İzleyenler hayranlıkla nefeslerini tuttu. "Çok güzel!"
"Orada delik açmanın sorun olacağını düşünmüştüm ama, vay canına, harika bir iş çıkardı."
Winona yorumları görmezden geldi. Gerçekten cesur bir yaklaşım sergilemişti, alışılmadık bir delik açma noktasını seçmişti. Yaprak şekilli çiviler, cameo camının deseninin bir parçası haline gelmiş, orijinal söğüt tasarımını tamamlayarak sanki hiç kırılmamış gibi görünmesini sağlamıştı.
Bunu yapma cesaretini, becerilerine olan mutlak güveninden alıyordu.
Bay Baker, elleri titreyerek onarılmış cameo camını aldı ve karmaşık bir ifadeyle uzun süre inceledi. İzleyenlerin hayranlık dolu sesleri yavaş yavaş sustu.
Bir süre sonra, Bay Baker gözlerini kaldırdı, gözlerinde karışık duygular vardı. "Harper'ı tanıyor musun?"
Winona sakin kaldı. "Hayır, ama bu kişi çok ünlü."
İçinde ise fırtınalar kopuyordu. Harper, eser restorasyon dünyasında en ünlü figürlerden biriydi, kişisel ve yenilikçi tekniklerle her eseri onarabilmesiyle tanınıyordu.
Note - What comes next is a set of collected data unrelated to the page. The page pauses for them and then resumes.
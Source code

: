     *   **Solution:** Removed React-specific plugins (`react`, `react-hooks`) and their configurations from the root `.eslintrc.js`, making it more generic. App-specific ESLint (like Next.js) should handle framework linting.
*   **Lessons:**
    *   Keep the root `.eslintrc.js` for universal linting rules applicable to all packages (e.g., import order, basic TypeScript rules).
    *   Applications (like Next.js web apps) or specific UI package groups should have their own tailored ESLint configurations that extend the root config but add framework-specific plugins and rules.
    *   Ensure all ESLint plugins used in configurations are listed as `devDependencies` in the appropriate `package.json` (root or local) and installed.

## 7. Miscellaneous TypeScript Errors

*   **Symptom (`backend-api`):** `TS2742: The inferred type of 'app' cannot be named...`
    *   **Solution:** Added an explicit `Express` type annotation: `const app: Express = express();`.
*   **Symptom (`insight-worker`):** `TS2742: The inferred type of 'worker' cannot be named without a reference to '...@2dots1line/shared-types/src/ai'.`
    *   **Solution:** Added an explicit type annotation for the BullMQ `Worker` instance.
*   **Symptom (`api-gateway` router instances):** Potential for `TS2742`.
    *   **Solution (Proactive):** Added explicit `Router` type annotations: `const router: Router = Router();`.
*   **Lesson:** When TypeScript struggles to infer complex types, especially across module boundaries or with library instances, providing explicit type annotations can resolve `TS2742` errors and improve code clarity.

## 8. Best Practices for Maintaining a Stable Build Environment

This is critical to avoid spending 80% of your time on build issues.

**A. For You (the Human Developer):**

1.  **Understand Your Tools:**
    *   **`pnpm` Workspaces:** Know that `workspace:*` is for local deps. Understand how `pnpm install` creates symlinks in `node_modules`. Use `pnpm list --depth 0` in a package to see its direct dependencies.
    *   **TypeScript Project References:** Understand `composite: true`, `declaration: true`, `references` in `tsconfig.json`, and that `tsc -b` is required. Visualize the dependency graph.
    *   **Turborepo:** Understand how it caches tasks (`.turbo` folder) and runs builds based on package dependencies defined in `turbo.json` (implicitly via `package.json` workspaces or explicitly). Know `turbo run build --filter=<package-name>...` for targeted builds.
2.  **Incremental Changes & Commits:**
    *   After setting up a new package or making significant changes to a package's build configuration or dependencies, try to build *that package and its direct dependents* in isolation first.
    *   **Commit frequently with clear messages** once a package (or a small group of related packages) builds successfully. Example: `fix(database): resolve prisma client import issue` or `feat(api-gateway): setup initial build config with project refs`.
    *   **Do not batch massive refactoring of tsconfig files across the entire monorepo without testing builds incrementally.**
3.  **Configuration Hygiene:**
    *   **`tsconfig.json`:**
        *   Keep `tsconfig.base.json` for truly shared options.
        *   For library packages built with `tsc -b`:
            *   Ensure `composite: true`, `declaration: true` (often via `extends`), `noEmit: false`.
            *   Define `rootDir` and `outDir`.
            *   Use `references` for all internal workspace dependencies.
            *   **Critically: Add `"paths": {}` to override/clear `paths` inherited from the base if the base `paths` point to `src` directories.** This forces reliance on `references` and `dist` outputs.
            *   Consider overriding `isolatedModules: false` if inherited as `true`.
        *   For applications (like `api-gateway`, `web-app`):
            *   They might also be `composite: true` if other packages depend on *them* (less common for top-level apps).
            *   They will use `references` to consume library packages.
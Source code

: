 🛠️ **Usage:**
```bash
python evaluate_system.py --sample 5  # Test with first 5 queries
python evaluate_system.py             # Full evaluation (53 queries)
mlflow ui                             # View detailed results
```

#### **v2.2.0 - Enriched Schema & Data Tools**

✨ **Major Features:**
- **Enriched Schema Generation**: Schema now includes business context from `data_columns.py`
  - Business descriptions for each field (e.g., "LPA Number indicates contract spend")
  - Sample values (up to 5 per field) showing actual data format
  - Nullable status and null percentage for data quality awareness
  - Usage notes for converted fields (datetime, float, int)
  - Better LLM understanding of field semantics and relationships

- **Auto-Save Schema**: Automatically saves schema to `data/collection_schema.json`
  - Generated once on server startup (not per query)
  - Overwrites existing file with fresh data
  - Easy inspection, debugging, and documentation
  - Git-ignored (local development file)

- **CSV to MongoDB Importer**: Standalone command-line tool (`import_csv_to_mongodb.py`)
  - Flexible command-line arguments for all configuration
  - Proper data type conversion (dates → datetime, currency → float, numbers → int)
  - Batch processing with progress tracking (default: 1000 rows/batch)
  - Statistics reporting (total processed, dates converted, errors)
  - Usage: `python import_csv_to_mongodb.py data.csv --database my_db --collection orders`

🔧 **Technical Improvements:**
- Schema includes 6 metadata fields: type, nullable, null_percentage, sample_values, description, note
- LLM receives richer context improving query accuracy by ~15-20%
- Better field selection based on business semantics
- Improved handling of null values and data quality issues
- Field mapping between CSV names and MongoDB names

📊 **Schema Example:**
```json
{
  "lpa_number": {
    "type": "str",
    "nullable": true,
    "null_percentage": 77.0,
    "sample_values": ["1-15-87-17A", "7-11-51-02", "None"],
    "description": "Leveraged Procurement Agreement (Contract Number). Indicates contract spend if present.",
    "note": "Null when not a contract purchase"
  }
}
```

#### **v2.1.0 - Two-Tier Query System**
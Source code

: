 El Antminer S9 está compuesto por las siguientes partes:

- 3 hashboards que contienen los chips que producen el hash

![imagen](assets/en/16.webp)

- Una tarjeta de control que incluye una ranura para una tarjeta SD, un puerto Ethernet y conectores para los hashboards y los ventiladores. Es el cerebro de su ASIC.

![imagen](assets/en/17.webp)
Harper'ın onardığı eserlerin değeri birkaç kat artabiliyordu.
Ama böyle bir yetenek iz bırakmadan kaybolmuştu.
Winona'nın sakin tavrını gören Bay Baker, bir kayıp hissi yaşadı. Derin bir iç çekti ve sormayı bıraktı, yerine Winona'yı herkese tanıttı. "Tamam, herkes, yeni meslektaşımız Windy'yi karşılayalım."
Artık hiçbir şeyin onları şaşırtamayacağını düşünen meslektaşları yeniden şok oldu. "Ne? Windy mi? Ünlü Windy mi? Windy'nin dağınık yaşlı bir adam olması gerekmiyor muydu? Nasıl böyle güzel bir genç bayan olabilir?"
"Dağınık yaşlı adam" Winona, nutku tutulmuştu. "Herkese merhaba. Ben Windy, hayal ettiğiniz yaşlı adam değilim."